Brief: Extract every line below that contains the word "side".
(Beginning of Records provided)
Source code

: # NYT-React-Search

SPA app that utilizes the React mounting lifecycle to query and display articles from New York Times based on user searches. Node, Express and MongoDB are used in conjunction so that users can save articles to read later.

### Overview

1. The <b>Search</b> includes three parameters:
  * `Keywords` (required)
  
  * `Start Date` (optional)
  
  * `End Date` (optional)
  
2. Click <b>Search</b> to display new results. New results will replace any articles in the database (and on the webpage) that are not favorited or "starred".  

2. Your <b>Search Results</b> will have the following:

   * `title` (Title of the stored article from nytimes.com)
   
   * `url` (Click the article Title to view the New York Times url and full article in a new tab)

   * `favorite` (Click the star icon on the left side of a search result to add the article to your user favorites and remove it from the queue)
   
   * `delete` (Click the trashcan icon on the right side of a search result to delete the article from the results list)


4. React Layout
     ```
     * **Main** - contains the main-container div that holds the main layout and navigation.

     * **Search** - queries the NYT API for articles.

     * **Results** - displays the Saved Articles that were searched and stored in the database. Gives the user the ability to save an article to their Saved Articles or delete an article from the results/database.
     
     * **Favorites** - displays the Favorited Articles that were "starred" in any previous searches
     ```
(End of Records provided)
Written response:
   * `favorite` (Click the star icon on the left side of a search result to add the article to your user favorites and remove it from the queue)
   * `delete` (Click the trashcan icon on the right side of a search result to delete the article from the results list)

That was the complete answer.